MAHKEMESİ :Asliye Ceza Mahkemesi
SUÇ : Nitelikli hırsızlık
HÜKÜM : Mahkumiyet
Mahalli mahkemece verilen hüküm temyiz edilmekle dosya incelenerek, gereği düşünüldü:
Suça sürüklenen çocuk hakkında 16.06.2015 tarihinde işlediği iddia edilen konut dokunulmazlığını bozma suçundan verilen hüküm ilgili olarak 22/03/2016 tarihinde hükmün açıklanmasının geri bırakılması kararı verilmiş, bu karar 12/05/2016 tarihinde kesinleşmiştir. Denetim süresi içerisinde suç işlenmesi nedeniyle hüküm 26/01/2021 tarihinde açıklanmıştır ve bu hüküm suça sürüklenen çocuk ve müdafii tarafından temyiz edilmiştir.
5271 sayılı CMK'nın hükmün açıklanması ve hükmün açıklanmasının geri bırakılmasını düzenleyen 231. maddesinin 5. fıkrasının son cümlesinde "Hükmün açıklanmasının geri bırakılması, kurulan hükmün sanık hakkında bir hukukî sonuç doğurmamasını ifade eder." denilmektedir.
Kanun'un amir hükmü ve Yargıtay'ımızın istikrar bulmuş içtihatları uyarınca, hükmün açıklanmasının geri bırakılması kararları, nihai bir hüküm değil, asıl hükmü askıda bırakan itiraza tabi bir mahkeme kararıdır. Denetim süresinde kasıtlı bir suç işlenmediği (ya da denetim süresinde varsa öngörülen tedbirlere uyulduğu) takdirde, askıda olan mahkûmiyet hükmü hukuk aleminde neşv-ü nema bulmadan düşme kararı verilmesi gerekecektir.
Açıklanan bu hükmün tâbi olacağı kanun yoluna gelince;
5271 sayılı CMK’nın sistemine göre, 223. maddede belirtilen nihai hükümler (mahkûmiyet, beraat, red, düşme ve ceza verilmesine yer olmadığına dair kararlar) kural olarak olağan kanun yolu denetimine tabidirler.
Olağan kanun yolları istinaf ve temyizdir.

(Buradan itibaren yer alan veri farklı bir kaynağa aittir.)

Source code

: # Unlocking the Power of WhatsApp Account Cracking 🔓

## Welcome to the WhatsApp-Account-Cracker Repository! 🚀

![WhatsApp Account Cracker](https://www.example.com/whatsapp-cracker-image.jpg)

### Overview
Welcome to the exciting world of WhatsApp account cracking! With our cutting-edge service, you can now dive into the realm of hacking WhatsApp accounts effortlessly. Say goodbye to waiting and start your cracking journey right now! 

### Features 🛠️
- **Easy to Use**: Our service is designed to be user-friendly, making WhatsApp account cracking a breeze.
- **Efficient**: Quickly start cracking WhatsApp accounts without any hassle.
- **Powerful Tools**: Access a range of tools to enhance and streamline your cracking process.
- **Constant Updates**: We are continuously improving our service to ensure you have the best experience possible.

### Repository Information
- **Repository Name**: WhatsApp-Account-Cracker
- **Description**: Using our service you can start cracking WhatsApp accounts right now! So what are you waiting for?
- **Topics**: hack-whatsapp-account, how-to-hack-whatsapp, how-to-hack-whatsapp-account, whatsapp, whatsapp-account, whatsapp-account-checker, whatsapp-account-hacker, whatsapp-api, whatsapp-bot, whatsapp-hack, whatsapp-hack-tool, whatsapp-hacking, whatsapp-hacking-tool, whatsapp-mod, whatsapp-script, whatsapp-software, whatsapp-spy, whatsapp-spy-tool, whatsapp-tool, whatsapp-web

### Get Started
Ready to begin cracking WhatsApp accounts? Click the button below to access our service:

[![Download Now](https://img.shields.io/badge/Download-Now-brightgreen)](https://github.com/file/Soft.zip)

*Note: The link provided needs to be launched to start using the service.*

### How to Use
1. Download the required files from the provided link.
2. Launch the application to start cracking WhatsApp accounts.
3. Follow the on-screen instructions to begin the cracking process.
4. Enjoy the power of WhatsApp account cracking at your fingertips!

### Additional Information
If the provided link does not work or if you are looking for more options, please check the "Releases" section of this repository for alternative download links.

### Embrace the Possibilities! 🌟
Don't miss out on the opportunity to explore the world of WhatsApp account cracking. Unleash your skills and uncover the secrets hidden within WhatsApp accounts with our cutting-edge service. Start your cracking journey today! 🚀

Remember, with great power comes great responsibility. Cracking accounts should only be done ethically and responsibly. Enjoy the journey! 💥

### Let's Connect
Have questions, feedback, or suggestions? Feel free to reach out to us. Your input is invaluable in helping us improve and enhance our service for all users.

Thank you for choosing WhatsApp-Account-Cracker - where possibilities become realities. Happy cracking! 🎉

5271 sayılı CMK'nın 272 ve devamı maddelerine göre, mahkûmiyet hükümlerinin miktar itibariyle kesinlik istisnaları dışında istinaf kanun yoluna tâbi olduğunda da kuşku bulunmamaktadır.
Ancak;
İstinaf mahkemeleri 20 Temmuz 2016 tarihinden itibaren faaliyete geçtiğinden bu tarihten önce verilen nihai hükümler kesinleşinceye kadar, 5320 sayılı Kanunun 8/1. maddesi uyarınca 1412 sayılı CMUK'taki usule göre, istinaf değil, temyiz kanun yoluna tâbidirler.
Suça sürüklenen çocuk hakkında her ne kadar istinaf mahkemeleri faaliyete geçmeden 22/03/2016 tarihinde hükmün açıklanmasının geri bırakılmasına karar verilmiş ise de; 26/01/2021 tarihinde, yani Bölge adliye mahkemelerinin göreve başladığı 20.07.2016 tarihinden sonra hükmün açıklanması nedeniyle, karar tarihi itibariyle bu hükmün istinaf kanun yoluna tâbi olduğu anlaşılmakla, dosyanın incelenmeksizin mahalline İADESİNE, 5271 sayılı CMK'nın 264/1-2. maddesi hükümleri uyarınca kanun yolunda yanılmanın başvuranın haklarını ortadan kaldırmayacağından gerekli inceleme yapılmak üzere dosyanın yetkili ve görevli Bölge Adliye Mahkemesi Ceza Dairesi Başkanlığı'na gönderilmesine, 13/09/2022 tarihinde oy birliği ile karar verildi.